So, as far as I can remember I haven’t bought anything new except consumables (food, drink, toiletries) but I haven’t really succeeded in cutting down unnecessary consumption either.
Yesterday I bought a dress, even though I have more dresses than I have friends, just because, well, I don’t have a vintage safari dress and it was $5. And I would probably have got more if they’d fit me (heads up, if you’re size 8-10, there’s two fabulous ball gowns at Lost & Found Market on Smith Street, for $10 each — one is strapless with a black velvet bodice and magenta taffeta trim and skirt, the other is long-sleeved, off-the-shoulder black velvet). My darling friend also bought me the killerest shoes when on holiday, which are no less an extravagance for being second-hand.
I agree with what Felix said about op shops operating as a pressure valve for any guilt we feel about new purchases. Op shops don’t represent, and have never represented, a closed cycle — the majority of goods sold are second-hand only, donated by their first owner, and in terms of clothing, usually only a few years old. Even if I never buy anything new, I usually only buy things that are effectively new — no holes or stains, not too faded or worn. (A princess aesthetic is less suited to this project than a punk’s, I think.) And though I take pretty good care of my things (I am still wearing a dress I had my Confirmation in, twelve years and many ideologies ago), I have to acknowledge that the things I donate to op shops tend to be in poorer condition than the things I purchase from them, if only slightly.
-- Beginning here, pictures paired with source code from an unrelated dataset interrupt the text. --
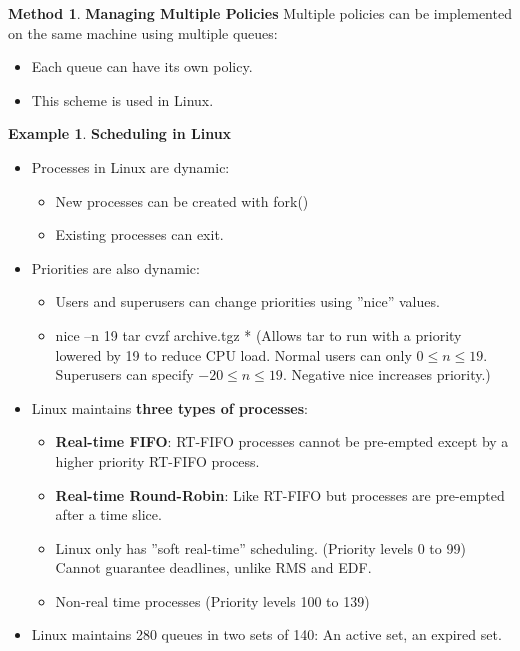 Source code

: \documentclass[12pt,a4paper]{article}
\theoremstyle{definition}
\newtheorem{example}{Example}[section]
\newtheorem{method}{Method}[section]
\newenvironment{myitemize}
{ \begin{itemize}
    \setlength{\itemsep}{5pt}
    \setlength{\parskip}{0pt}
    \setlength{\parsep}{0pt}     }
{ \end{itemize}                  }
\begin{document}
\begin{method}{\textbf{Managing Multiple Policies}}
	Multiple policies can be implemented on the same machine using multiple queues:
	\begin{myitemize}
		\item Each queue can have its own policy.
		\item This scheme is used in Linux.
	\end{myitemize}
\end{method}

\begin{example}{\textbf{Scheduling in Linux}}
	\begin{myitemize}
		\item Processes in Linux are dynamic:
		\begin{myitemize}
			\item New processes can be created with \textsf{fork()}
			\item Existing processes can exit.
		\end{myitemize}
		\item Priorities are also dynamic:
		\begin{myitemize}
			\item Users and superusers can change priorities using ''nice'' values.
			\item \textsf{nice –n 19 tar cvzf archive.tgz *} (Allows tar to run with a priority lowered by 19 to reduce CPU load. Normal users can only $0\leq n \leq 19$. Superusers can specify $-20\leq n \leq 19$. Negative nice increases priority.)
		\end{myitemize}
		\item Linux maintains \textbf{three types of processes}:
		\begin{myitemize}
			\item \textbf{Real-time FIFO}: \textsf{RT-FIFO} processes cannot be pre-empted except by a higher priority \textsf{RT-FIFO} process.
			\item \textbf{Real-time Round-Robin}: Like \textsf{RT-FIFO} but processes are pre-empted after a time slice.
			\item Linux only has ''soft real-time'' scheduling. (Priority levels 0 to 99) Cannot guarantee deadlines, unlike \textsf{RMS} and \textsf{EDF}. 
			\item Non-real time processes (Priority levels 100 to 139)
		\end{myitemize}
		\item Linux maintains 280 queues in two sets of 140: An active set, an expired set.

\end{myitemize}
\end{example}
\end{document}
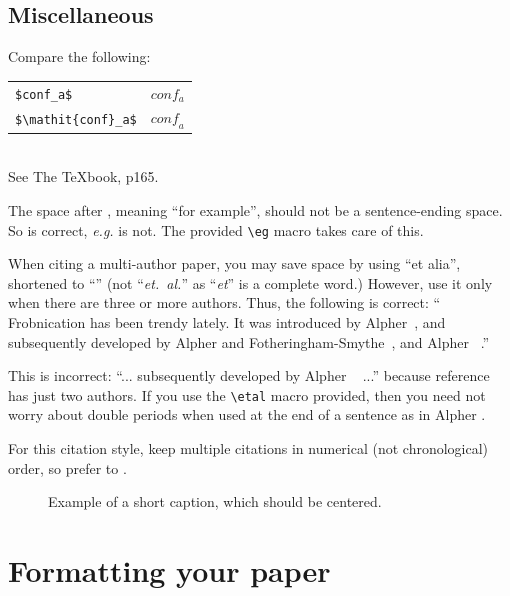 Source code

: \documentclass[10pt,twocolumn,letterpaper]{article}
\begin{document}
\subsection{Miscellaneous}

\noindent
Compare the following:\\
\begin{tabular}{ll}
 \verb'$conf_a$' &  $conf_a$ \\
 \verb'$\mathit{conf}_a$' & $\mathit{conf}_a$
\end{tabular}\\
See The \TeX book, p165.

The space after \eg, meaning ``for example'', should not be a
sentence-ending space. So \eg is correct, {\em e.g.} is not.  The provided
\verb'\eg' macro takes care of this.

When citing a multi-author paper, you may save space by using ``et alia'',
shortened to ``\etal'' (not ``{\em et.\ al.}'' as ``{\em et}'' is a complete word.)
However, use it only when there are three or more authors.  Thus, the
following is correct: ``
   Frobnication has been trendy lately.
   It was introduced by Alpher~\cite{Alpher02}, and subsequently developed by
   Alpher and Fotheringham-Smythe~\cite{Alpher03}, and Alpher \etal~\cite{Alpher04}.''

This is incorrect: ``... subsequently developed by Alpher \etal~\cite{Alpher03} ...''
because reference~\cite{Alpher03} has just two authors.  If you use the
\verb'\etal' macro provided, then you need not worry about double periods
when used at the end of a sentence as in Alpher \etal.

For this citation style, keep multiple citations in numerical (not
chronological) order, so prefer \cite{Alpher03,Alpher02,Authors12} to
\cite{Alpher02,Alpher03,Authors12}.


\begin{figure}
\begin{center}
\fbox{\rule{0pt}{2in} \rule{.9\linewidth}{0pt}}
\end{center}
   \caption{Example of a short caption, which should be centered.}
\label{fig:short}
\end{figure}

\section{Formatting your paper}
\end{document}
Op shops actually justify fast fashion, in many ways — though op shops have much more trouble selling last season’s chain-store threads compared to anything that can be classed “vintage” — because just the motion of tossing something that’s nearly new into the garbage might be enough to make us think more about our consumption. Putting your unwanted things into a donation bag instead of the bin gives away the responsibility for waste — in many cases, simply to the op shop staff, who throw out unmarketable items. Like any recycling system, op shops depend on the uptake of post-consumer waste, but (like most recycling systems), far more people contribute to the input than purchase the outputs.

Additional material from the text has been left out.